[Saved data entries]

----------------------------------------

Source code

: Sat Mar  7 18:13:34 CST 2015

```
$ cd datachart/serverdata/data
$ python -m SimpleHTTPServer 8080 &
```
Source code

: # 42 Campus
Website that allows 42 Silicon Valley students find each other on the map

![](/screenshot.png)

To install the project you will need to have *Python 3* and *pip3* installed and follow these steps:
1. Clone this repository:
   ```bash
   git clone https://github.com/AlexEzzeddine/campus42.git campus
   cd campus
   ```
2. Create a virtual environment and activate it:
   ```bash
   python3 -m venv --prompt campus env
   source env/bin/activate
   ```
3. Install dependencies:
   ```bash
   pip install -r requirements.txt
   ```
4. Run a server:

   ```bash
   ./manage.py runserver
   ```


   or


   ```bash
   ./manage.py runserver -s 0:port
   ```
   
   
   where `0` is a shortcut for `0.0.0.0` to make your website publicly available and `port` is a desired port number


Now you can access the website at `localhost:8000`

----------------------------------------

### Task prompt
Search the data above for the string "port" and return every line that has it.

### Problem solution
   ./manage.py runserver -s 0:port
   where `0` is a shortcut for `0.0.0.0` to make your website publicly available and `port` is a desired port number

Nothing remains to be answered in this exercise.